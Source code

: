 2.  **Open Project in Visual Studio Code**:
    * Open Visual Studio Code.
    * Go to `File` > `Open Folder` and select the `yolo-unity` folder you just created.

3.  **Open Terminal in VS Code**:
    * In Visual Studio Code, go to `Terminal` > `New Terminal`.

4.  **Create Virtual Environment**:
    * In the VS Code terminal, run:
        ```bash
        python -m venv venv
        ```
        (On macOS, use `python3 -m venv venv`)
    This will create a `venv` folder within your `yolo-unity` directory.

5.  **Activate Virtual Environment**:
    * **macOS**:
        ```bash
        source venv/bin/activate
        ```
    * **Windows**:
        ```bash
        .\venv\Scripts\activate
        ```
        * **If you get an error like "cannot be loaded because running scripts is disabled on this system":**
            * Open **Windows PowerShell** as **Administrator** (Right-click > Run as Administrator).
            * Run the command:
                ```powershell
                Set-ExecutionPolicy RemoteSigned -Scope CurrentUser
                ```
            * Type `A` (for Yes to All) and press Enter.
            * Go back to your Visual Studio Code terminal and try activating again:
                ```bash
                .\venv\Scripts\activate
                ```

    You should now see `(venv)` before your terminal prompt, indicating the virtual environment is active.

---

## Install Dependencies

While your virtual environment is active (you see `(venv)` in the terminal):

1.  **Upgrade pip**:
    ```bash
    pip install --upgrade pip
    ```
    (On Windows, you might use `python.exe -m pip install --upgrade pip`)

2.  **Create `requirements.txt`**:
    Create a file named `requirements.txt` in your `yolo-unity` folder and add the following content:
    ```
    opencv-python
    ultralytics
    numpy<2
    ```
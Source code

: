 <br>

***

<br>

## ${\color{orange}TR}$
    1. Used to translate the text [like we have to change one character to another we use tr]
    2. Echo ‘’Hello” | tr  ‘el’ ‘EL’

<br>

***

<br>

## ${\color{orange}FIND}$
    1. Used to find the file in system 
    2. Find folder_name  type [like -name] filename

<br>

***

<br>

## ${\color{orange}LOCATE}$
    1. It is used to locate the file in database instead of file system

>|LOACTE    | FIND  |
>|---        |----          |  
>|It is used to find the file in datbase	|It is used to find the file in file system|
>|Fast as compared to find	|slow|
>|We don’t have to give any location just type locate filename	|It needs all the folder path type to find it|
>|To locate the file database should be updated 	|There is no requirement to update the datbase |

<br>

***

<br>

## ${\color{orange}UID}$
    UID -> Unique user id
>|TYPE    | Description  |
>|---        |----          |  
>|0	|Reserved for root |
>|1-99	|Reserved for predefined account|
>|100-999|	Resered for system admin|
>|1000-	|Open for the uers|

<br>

▶ _What this task involves_: Search the data above and return each line in which "filename" occurs.

▶ _Answer section_:
    2. Find folder_name  type [like -name] filename
>|We don’t have to give any location just type locate filename	|It needs all the folder path type to find it|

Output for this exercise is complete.